FIG 5 .

Uptake of mtHCV in vivo can be blocked with anti-HCV E2-specific antibodies and is dependent on endogenous expression of mouse CD81 and SCARB1. (a) R26-LSL-Fluc mice were injected with 1 × 10¹¹ particles of adenoviruses expressing mouse CD81, SCARB1, CLDN1, and OCLN. mtHCV-Cre was incubated with the indicated doses of anti-HCV E2 (clone AR4A) or an anti-HIV isotype control antibody (clone B12) for 1 h prior to injection (1 × 10⁶ TCID₅₀) and 24 h after adenoviral delivery (n = 3).

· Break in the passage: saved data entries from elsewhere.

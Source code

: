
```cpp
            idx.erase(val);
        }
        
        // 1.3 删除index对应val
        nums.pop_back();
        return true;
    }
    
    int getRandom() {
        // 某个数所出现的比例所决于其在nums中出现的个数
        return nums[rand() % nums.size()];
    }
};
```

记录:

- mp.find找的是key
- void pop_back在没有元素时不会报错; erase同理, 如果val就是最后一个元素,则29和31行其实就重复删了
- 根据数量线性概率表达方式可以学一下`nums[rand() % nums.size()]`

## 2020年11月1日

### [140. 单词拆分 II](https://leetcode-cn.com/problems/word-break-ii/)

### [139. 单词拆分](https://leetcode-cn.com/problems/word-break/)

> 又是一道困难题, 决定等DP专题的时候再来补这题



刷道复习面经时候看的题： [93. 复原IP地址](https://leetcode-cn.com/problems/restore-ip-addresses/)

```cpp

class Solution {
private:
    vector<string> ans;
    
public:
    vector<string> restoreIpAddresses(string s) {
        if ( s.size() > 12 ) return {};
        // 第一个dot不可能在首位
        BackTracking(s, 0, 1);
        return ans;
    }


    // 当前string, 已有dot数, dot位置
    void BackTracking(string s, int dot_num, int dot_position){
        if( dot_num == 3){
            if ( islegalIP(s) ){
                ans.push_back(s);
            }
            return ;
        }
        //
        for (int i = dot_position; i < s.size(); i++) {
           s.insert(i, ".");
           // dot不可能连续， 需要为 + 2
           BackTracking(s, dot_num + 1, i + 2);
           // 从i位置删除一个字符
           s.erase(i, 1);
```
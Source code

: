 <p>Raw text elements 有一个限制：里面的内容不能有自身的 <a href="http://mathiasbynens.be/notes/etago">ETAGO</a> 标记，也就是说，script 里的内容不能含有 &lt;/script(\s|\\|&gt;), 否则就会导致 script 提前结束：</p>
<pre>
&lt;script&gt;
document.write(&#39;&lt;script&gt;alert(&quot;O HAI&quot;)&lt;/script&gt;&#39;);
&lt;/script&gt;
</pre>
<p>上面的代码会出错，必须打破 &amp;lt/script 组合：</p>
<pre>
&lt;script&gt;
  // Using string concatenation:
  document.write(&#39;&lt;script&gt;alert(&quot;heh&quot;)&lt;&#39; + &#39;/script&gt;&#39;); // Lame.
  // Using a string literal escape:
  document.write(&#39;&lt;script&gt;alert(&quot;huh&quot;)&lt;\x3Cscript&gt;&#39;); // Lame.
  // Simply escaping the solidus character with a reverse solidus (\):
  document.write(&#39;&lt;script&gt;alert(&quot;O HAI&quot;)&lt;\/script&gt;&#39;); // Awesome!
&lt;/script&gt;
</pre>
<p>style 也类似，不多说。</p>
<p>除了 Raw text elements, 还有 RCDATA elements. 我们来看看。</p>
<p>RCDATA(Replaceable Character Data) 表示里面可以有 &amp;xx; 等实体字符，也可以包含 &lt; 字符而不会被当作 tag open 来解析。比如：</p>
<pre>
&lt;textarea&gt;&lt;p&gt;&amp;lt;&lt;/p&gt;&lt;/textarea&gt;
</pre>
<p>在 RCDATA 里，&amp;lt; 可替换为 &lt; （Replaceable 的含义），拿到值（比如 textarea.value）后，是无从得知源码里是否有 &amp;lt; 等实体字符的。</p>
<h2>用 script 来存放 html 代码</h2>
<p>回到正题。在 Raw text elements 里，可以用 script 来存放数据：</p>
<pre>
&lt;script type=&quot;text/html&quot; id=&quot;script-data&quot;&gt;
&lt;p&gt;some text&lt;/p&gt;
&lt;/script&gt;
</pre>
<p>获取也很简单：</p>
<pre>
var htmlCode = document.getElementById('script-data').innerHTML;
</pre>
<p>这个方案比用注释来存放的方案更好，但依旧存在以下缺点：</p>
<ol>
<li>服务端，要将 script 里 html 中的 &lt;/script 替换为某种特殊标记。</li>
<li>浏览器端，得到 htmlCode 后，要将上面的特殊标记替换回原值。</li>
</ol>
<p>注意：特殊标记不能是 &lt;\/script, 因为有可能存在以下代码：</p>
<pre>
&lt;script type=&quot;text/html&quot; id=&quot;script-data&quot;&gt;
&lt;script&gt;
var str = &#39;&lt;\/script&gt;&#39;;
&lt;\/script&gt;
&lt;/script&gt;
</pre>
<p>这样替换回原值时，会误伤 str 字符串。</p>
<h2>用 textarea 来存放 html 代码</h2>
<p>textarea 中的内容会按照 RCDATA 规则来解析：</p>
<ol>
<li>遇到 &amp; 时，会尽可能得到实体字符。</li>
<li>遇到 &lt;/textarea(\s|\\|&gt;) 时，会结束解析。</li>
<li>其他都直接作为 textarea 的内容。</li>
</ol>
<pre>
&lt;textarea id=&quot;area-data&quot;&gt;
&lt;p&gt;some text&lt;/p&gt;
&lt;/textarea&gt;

Data were acquired 72 h following HCV infection. Values are means ± SD. (b) Rosa26-Fluc mice were crossed with mCD81^−/− or mSCARB1^−/− mice, and offspring with the indicated zygosities for the respective mutant alleles were injected with the indicated combinations of AdVs encoding mouse CD81 (mCD81), SCARB1, CLDN1, and OCLN and 24 h later with 2 × 10⁷ TCID₅₀ BiCre-Jc1 (n ≥ 4). Luminescence was quantified 72 h following HCV infection. Values are means plus SD.